▶ What you are asked to do
Work out how many lines in the data below contain "image", and state that count with nothing added.

______________________________

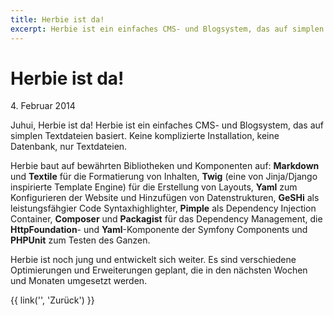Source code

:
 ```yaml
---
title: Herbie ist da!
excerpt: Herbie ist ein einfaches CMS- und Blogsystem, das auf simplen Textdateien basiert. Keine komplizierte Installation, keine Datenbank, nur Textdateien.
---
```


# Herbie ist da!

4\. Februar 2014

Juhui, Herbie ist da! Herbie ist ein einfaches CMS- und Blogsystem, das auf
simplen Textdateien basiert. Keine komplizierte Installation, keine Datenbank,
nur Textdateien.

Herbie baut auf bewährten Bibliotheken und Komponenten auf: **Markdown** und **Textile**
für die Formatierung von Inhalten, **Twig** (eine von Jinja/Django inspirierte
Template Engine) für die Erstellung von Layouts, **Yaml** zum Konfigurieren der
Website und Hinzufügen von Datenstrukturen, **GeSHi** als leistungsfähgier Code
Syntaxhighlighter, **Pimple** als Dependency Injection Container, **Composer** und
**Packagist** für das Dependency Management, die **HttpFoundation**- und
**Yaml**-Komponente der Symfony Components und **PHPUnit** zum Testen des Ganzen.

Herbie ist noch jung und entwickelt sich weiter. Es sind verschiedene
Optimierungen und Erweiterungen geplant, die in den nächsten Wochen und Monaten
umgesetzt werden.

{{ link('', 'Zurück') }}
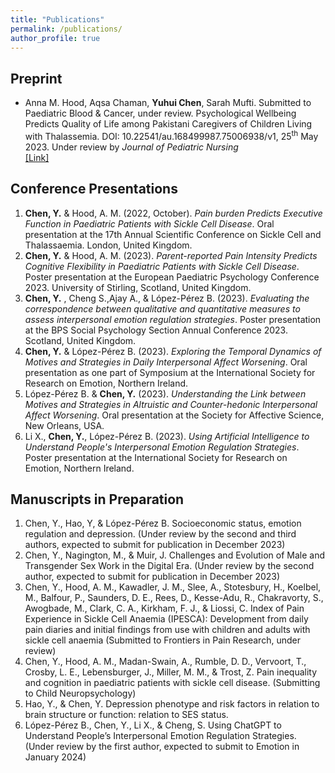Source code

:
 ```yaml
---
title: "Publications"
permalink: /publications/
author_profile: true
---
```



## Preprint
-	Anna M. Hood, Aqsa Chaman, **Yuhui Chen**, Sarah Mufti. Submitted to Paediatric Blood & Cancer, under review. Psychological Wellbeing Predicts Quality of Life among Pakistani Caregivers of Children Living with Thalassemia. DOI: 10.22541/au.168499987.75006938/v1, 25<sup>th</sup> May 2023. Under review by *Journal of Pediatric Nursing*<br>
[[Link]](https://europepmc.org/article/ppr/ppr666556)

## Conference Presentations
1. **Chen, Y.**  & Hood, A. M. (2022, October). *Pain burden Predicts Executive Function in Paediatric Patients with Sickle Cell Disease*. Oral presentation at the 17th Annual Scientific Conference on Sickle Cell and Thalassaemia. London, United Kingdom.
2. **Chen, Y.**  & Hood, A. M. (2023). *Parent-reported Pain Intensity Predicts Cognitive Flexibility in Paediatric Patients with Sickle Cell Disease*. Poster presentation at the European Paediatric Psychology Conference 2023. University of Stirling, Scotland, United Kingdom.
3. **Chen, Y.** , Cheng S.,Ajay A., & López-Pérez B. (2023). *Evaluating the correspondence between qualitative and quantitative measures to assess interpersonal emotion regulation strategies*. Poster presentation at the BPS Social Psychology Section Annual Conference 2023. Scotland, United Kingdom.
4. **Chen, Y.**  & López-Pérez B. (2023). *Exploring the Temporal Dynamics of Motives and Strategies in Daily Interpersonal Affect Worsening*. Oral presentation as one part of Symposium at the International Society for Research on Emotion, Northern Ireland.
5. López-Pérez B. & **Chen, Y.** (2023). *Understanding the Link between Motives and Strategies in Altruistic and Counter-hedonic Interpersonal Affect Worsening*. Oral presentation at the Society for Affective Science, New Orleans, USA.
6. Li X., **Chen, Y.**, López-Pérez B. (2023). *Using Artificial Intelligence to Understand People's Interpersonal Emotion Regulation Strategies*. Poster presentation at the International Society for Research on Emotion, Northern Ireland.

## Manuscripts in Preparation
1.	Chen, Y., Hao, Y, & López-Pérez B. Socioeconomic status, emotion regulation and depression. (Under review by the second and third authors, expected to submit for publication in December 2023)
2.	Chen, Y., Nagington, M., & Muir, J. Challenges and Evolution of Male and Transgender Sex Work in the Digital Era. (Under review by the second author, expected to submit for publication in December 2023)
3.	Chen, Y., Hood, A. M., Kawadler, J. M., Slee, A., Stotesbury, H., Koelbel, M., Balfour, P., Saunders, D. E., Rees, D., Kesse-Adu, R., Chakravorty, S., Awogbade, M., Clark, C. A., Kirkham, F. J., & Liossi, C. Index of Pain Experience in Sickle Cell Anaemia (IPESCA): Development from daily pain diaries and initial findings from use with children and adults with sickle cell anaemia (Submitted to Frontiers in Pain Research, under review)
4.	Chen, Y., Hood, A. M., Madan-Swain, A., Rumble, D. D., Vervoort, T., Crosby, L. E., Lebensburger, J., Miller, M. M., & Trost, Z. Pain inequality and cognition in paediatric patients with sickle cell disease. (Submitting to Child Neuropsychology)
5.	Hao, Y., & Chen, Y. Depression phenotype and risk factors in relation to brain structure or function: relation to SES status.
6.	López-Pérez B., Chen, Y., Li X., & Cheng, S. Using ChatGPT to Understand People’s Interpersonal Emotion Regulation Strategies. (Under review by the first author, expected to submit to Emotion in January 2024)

______________________________

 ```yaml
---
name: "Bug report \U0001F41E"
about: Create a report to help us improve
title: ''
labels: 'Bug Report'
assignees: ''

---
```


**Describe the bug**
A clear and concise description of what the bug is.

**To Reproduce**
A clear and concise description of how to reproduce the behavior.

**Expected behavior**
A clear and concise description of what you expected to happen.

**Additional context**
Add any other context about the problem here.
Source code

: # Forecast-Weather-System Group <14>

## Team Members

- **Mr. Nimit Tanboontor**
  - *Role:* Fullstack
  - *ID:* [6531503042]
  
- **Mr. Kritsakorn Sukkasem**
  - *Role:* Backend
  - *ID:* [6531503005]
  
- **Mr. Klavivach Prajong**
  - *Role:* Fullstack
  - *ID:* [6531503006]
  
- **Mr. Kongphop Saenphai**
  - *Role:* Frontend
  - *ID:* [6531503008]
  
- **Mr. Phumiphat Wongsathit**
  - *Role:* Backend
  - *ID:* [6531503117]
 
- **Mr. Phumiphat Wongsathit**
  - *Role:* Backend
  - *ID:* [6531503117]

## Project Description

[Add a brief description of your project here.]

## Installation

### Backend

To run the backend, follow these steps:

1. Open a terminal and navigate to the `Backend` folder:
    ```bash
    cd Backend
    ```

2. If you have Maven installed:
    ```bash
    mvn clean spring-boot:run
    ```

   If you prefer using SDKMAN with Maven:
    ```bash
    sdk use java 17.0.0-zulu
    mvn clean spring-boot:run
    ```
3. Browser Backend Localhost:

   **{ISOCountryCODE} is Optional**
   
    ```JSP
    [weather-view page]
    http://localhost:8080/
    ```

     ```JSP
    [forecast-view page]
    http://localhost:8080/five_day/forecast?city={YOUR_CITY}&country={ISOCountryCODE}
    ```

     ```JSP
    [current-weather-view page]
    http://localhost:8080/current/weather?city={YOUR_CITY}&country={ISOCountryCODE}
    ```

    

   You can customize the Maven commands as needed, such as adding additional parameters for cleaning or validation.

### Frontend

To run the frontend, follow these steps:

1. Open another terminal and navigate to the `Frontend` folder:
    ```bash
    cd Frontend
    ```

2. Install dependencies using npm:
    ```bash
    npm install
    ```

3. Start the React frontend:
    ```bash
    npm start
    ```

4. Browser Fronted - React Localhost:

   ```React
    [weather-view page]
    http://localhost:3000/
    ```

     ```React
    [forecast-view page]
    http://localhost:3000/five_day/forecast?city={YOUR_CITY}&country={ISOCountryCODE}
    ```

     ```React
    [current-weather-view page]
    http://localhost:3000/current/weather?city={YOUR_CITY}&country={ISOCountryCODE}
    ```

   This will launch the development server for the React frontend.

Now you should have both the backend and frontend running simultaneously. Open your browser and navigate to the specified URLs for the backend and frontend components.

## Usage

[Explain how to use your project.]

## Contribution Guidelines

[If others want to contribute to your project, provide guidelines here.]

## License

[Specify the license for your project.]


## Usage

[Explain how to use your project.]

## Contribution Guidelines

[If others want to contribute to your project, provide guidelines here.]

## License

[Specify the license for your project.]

______________________________

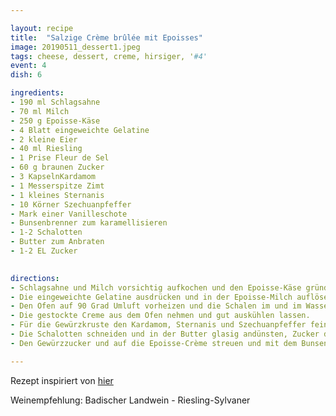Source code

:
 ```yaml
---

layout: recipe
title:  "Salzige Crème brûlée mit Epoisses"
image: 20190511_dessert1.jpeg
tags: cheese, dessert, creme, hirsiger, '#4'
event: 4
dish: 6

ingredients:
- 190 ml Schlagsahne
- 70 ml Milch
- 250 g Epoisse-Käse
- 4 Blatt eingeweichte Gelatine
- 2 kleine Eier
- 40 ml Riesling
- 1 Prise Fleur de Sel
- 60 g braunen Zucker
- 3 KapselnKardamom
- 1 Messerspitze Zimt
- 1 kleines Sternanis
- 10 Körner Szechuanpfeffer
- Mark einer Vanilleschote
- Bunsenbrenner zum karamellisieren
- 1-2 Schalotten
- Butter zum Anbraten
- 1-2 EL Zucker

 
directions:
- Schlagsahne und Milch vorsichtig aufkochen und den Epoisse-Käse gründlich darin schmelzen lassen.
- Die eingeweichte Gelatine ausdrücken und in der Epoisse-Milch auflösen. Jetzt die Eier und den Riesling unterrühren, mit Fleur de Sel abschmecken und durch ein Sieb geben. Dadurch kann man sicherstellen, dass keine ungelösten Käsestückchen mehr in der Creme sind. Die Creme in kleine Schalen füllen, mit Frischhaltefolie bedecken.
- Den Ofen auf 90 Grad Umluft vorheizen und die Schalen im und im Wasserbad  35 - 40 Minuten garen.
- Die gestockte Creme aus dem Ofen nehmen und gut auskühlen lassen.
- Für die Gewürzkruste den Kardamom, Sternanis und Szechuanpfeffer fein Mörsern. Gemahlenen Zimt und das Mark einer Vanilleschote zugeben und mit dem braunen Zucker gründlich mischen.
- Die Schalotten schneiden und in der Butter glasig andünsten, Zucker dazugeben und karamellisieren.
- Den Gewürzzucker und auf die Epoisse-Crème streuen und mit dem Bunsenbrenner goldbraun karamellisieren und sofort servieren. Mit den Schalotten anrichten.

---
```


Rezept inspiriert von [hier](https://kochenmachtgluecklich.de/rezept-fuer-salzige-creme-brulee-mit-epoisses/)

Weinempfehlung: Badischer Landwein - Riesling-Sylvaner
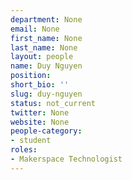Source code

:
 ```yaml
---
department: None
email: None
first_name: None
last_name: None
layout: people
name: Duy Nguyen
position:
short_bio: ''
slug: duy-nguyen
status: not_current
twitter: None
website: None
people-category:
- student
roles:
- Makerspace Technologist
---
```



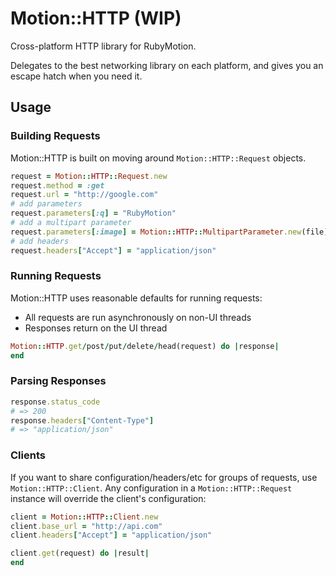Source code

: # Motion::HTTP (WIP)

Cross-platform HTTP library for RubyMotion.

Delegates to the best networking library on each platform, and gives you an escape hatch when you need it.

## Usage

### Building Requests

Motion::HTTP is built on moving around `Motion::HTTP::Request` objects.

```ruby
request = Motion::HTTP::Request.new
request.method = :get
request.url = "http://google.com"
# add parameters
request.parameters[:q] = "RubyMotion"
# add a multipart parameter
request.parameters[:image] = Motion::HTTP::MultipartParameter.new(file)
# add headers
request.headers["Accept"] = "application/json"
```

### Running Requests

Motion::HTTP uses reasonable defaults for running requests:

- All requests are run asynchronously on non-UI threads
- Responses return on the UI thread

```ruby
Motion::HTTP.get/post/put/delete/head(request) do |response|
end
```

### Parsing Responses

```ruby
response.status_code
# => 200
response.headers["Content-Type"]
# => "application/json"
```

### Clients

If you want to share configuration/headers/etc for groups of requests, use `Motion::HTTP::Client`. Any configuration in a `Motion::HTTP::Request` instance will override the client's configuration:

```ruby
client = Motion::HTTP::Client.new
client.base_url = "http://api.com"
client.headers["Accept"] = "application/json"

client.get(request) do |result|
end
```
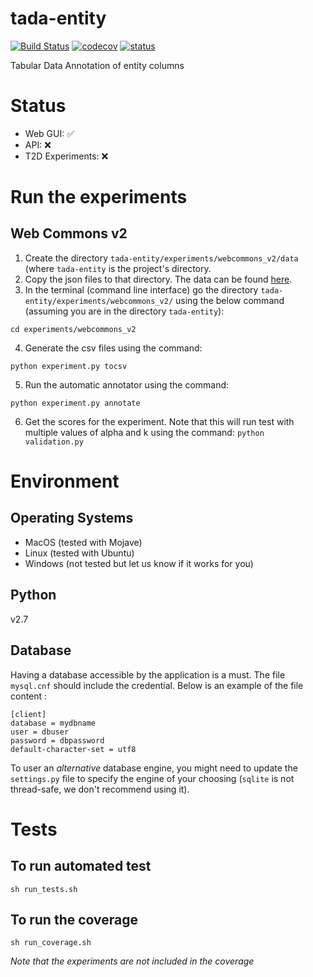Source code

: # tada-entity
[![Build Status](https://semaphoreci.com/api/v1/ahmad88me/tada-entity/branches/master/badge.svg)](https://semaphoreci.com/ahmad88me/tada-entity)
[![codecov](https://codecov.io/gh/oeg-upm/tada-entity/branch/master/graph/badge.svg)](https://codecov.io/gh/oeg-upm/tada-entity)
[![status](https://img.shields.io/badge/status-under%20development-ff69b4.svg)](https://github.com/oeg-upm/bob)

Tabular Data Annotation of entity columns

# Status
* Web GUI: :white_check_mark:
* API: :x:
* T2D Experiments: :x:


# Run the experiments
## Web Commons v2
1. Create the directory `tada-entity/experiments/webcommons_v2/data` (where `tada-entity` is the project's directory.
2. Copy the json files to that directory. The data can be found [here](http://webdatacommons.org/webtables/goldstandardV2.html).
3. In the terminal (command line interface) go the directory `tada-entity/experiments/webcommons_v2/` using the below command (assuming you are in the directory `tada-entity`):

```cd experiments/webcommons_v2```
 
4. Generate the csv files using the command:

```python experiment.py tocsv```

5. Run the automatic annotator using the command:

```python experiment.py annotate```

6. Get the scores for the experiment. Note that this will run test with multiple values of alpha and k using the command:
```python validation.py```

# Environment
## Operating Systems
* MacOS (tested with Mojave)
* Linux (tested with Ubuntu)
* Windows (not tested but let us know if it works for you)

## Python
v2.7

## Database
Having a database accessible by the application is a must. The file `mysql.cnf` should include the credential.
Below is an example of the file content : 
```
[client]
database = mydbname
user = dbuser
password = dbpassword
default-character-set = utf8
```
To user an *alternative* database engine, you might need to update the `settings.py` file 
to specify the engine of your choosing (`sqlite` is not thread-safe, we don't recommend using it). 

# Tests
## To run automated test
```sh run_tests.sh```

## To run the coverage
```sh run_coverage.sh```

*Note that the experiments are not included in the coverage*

______________________________

▶ Solution to the problem
2